Bu yüzden siyaset, hukukun aksine vatandaşlara her an madik atacak sinsiler olarak bakmaz. Tam aksine onları, kaynakları en mantıklı ve verimli şekilde kullanacağı siyasi projesine ortak olan rasyonel ve iyi niyetli özneler olarak görür.
Tabii ki siyasetçi kendisi de bir özneyse, vesayet odaklarınca yönetilen bir nesne değilse...

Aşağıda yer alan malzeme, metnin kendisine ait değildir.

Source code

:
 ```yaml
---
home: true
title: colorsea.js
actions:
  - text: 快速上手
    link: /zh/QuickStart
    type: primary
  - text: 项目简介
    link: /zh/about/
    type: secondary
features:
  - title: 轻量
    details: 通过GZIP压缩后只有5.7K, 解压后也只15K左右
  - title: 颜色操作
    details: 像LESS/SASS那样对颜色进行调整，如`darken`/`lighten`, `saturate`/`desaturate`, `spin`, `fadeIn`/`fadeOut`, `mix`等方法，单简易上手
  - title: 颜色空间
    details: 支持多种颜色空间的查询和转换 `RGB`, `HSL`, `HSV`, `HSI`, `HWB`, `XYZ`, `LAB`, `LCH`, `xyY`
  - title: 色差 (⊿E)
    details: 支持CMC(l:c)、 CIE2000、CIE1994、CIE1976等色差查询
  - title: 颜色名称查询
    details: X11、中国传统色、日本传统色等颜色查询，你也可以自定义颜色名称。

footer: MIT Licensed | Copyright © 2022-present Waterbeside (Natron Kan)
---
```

Sartre'ın varoluşa dair külliyatını, bizim buraların ağzıyla bir cümlede özetleyen o harika sözümüzle söylersek:
Kişi kendinden bilir işi, karşısındakini.

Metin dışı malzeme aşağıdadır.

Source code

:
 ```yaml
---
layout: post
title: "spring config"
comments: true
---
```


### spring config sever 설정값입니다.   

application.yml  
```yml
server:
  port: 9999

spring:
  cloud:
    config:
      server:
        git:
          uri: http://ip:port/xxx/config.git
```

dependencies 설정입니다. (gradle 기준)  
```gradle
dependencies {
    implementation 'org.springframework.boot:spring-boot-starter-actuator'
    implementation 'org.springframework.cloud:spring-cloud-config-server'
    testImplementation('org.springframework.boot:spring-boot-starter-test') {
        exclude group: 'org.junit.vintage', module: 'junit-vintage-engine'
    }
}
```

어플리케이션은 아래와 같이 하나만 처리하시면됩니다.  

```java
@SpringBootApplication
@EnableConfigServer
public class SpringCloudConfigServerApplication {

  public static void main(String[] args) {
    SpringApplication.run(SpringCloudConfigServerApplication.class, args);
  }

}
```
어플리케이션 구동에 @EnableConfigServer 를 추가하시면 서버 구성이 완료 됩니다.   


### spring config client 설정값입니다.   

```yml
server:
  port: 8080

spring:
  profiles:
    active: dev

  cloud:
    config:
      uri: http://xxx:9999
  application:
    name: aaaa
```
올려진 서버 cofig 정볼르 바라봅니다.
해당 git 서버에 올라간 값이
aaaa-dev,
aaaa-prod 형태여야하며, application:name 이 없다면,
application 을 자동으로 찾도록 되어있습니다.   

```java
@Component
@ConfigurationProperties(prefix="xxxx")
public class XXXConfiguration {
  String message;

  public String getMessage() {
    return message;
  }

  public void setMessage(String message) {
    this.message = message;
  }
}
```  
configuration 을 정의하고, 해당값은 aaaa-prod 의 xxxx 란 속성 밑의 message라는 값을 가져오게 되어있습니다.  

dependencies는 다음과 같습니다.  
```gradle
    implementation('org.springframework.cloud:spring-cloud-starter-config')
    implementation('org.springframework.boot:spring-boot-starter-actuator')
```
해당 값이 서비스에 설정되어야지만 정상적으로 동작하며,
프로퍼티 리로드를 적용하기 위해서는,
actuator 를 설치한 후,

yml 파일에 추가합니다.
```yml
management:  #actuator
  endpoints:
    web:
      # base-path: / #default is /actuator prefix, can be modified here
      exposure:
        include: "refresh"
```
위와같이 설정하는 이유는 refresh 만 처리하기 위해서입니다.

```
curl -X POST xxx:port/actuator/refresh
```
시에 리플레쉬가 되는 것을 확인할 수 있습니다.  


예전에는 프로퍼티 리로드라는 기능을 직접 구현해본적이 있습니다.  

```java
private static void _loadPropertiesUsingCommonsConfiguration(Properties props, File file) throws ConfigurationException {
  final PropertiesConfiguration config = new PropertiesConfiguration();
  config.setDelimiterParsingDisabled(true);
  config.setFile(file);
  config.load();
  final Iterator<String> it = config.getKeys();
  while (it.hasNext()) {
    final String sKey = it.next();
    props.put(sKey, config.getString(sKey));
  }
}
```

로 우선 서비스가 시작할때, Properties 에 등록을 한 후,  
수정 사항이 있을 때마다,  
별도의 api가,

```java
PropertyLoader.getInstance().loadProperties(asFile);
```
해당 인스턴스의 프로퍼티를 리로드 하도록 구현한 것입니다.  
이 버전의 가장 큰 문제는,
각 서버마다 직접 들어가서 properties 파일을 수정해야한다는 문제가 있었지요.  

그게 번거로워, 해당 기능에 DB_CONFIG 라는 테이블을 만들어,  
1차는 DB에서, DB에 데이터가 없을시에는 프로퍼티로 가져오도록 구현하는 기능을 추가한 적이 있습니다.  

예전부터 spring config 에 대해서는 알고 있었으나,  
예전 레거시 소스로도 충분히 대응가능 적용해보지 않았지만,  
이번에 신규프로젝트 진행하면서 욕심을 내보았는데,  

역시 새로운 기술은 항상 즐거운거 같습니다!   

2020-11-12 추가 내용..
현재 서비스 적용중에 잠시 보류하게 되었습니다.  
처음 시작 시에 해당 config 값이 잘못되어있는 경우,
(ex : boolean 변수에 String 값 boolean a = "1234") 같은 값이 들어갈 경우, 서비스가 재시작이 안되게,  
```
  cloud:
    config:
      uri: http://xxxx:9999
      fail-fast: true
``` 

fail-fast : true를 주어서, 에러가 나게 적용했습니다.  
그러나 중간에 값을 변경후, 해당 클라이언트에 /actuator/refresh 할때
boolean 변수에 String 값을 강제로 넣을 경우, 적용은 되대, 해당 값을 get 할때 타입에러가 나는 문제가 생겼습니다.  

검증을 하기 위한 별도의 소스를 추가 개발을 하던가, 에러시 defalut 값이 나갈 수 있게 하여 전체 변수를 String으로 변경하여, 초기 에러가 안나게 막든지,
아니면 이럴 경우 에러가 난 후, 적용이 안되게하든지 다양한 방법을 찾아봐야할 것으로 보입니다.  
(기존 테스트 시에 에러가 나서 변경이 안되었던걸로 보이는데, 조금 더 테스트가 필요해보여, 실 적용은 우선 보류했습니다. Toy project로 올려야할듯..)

Siyasetçinin aptalı ikna edeceği seçmeni aptal görendir....
Siyasetçinin kötüsü de vatandaşı, rakibini kötü kabul eden...
Her seçim, referandum döneminde siyasilerimizin konuşmalarına bakınca demokrasinin diyalektiğindeki bu temel ilişki geliyor aklıma.

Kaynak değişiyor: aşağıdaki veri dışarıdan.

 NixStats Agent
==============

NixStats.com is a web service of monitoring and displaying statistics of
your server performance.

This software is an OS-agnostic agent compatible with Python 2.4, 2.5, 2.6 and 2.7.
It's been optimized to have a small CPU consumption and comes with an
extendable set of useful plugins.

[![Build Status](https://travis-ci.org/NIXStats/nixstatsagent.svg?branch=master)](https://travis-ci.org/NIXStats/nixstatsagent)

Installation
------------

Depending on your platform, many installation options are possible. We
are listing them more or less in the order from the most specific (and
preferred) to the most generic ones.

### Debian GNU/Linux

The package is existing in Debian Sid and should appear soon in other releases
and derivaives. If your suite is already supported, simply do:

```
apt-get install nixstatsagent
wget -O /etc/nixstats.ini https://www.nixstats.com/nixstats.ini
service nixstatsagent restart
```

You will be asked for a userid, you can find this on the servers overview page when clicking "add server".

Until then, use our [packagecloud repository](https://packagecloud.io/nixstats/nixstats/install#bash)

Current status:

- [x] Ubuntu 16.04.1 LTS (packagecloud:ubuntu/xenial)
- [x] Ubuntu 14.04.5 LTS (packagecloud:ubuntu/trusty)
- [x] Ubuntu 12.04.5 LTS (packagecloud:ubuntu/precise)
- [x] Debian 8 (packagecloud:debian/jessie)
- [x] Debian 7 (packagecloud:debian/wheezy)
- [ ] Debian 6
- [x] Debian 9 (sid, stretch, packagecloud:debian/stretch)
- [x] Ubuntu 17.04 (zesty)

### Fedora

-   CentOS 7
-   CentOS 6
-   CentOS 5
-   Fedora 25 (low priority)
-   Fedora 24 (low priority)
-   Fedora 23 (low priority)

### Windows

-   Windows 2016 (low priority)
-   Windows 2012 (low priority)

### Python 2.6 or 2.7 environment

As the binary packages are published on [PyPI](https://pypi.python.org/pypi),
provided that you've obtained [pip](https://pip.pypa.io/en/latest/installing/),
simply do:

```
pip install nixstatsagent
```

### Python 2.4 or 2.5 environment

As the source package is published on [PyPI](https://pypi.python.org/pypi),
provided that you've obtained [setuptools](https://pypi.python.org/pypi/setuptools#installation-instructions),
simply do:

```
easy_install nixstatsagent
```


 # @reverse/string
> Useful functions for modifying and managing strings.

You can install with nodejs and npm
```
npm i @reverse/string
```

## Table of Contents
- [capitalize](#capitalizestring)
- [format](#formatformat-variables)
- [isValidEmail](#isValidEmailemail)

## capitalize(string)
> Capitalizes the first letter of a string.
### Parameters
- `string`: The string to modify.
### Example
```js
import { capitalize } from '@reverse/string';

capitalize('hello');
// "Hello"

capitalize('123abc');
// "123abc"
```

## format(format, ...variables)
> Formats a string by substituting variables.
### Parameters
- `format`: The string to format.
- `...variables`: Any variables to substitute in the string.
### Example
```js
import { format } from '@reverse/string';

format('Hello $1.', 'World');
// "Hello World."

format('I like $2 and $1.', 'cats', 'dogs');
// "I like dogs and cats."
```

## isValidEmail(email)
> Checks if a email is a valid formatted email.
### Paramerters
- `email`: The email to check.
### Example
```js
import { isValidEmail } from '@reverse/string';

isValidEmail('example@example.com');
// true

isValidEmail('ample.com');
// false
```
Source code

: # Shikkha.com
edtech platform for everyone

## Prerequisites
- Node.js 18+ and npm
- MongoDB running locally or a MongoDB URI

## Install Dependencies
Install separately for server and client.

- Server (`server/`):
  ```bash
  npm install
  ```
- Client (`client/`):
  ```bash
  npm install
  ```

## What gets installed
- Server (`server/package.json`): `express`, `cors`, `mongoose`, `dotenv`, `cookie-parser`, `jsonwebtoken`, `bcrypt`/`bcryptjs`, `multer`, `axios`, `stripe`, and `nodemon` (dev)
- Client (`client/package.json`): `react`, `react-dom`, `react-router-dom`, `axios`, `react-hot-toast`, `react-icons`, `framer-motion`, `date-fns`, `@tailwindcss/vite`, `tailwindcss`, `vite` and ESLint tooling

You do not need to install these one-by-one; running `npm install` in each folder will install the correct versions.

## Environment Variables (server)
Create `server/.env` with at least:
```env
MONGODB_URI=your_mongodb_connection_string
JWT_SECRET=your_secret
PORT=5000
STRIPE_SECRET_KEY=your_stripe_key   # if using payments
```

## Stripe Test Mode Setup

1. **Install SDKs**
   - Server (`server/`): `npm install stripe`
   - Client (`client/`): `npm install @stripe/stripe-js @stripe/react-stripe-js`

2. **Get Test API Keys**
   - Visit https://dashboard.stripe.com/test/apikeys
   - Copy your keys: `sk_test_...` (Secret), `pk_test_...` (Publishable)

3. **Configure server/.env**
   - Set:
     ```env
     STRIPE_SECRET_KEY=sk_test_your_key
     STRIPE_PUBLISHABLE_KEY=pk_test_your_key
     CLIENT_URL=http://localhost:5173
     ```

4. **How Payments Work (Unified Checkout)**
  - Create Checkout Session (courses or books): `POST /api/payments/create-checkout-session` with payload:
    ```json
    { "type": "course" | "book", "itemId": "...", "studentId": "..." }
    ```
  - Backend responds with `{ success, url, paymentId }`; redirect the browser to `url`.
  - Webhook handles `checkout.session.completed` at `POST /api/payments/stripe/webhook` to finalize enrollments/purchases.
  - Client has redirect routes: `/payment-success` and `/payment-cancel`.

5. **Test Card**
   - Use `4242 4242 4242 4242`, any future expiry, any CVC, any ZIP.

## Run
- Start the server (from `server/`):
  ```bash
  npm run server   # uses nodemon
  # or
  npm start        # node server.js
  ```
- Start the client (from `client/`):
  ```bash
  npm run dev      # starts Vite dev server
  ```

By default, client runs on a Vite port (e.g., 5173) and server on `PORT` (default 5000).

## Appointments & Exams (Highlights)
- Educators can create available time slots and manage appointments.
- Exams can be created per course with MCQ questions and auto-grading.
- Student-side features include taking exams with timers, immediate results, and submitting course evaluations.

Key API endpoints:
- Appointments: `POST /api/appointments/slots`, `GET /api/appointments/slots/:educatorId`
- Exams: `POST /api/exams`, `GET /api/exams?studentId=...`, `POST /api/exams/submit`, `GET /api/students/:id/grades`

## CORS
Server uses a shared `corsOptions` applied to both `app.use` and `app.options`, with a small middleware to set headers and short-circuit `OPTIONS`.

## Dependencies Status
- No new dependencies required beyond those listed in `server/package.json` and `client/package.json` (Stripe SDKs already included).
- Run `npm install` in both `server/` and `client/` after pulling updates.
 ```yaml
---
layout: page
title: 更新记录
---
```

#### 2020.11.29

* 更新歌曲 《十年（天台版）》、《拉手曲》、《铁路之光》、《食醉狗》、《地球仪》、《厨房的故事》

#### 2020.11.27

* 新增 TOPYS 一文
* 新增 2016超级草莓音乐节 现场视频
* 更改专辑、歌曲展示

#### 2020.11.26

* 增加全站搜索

Son anayasa değişikliğine hayır diyen siyasilere bir bakın. Sanki halkı ikna etmeye çalışan, onlara güvenen ortalama bir siyasi aktör değil, rakibini kötülüğünden seçmeni aptallığından yanlışı tercih edecek potansiyel suçlu olarak gören birer savcı her biri.
Onlara göre parlamenter sistemden Cumhurbaşkanlığı sistemine geçmeyi isteyen siyasi rakipleri çok kötü insanlar.
Binali Yıldırım, Devlet Bey ve hatta seçilmiş Cumhurbaşkanı Erdoğan bile Türkiye'yi mahvetmek istiyorlar!
Hatta bunun için, üzerinde durdukları köprüyü dinamitlemek üzere, arada buluşup ülkeyi nasıl batırırız diye düşünüyorlar!
Neyin kafasından olduğu merak ettiğimiz halüsinasyonları bitmedi, devamı da var...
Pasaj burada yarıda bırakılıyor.